Hello,
I have to do some candidate gene test for a handful of rare variants (like a dozen or so, not GWAS or anything like that) in all of us data. These rare variants are only available in a VDS.
I am hoping I can just grab those few variants and convert to hail matrix table prior to association testing. I tested this with just one variant and am finding that this is taking an extremely long time (about a day with the compute I have), is there a faster way to grab a single variant from VDS for association testing?
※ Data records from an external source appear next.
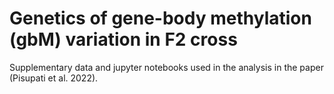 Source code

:# Genetics of gene-body methylation (gbM) variation in F2 cross

Supplementary data and jupyter notebooks used in the analysis in the paper (Pisupati et al. 2022).



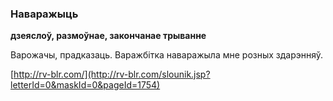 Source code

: ### Наваражыць
**дзеяслоў, размоўнае, закончанае трыванне**

Варожачы, прадказаць. Варажбітка наваражыла мне розных здарэнняў.

<a rel="author">[http://rv-blr.com/](http://rv-blr.com/slounik.jsp?letterId=0&maskId=0&pageId=1754)</a>
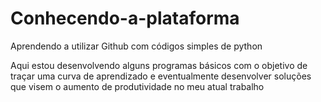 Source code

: # Conhecendo-a-plataforma
Aprendendo a utilizar Github com códigos simples de python

Aqui estou desenvolvendo alguns programas básicos com o objetivo de traçar uma curva de aprendizado e eventualmente desenvolver soluções
que visem o aumento de produtividade no meu atual trabalho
Here is the code I am using:
# initiate up hail
import hail as hl
hl.init(default_reference='GRCh38', idempotent=True)
# read in the VDS file
vds = hl.vds.read_vds(vds_srwgs_path)
# Get only the region for single variant rs189316643
rs189316643_interval = ['chr12:29477233-chr12:29477234']
vds = hl.vds.filter_intervals(
vds,
[hl.parse_locus_interval(x,)
for x in rs189316643_interval], split_reference_blocks = True)
# Ensure that results return only one variant
vds.variant_data.count()
# convert VDS to dense matrix table
# all these steps taken from example here: https://workbench.researchallofus.org/workspaces/aou-rw-b7598f6e/duplicateofhowtoworkwithallofusgenomicdatahailplinkv7prep/notebooks/preview/03_Manipulate%20Hail%20VariantDataset.ipynb
mt = vds.variant_data.annotate_entries(AD = hl.vds.local_to_global(vds.variant_data.LAD,
vds.variant_data.LA,
n_alleles=hl.len(vds.variant_data.alleles),
fill_value=0, number='R'))
# convert Local Allele Depth (LAD) to Allele Depth (AD)
# convert local genotype (LGT) to genotype (GT)
mt = mt.annotate_entries(GT = hl.experimental.lgt_to_gt(mt.LGT, mt.LA))
mt = mt.transmute_entries(FT = hl.if_else(mt.FT, "PASS", "FAIL"))
# run count to debug lazy loading (this one runs fast)
mt.count()
mt = hl.vds.to_dense_mt(hl.vds.VariantDataset(vds.reference_data, mt))
# run count to debug lazy loading (this step is what is taking a very long time)
mt.count()
Any help would be greatly appreciated, thank you.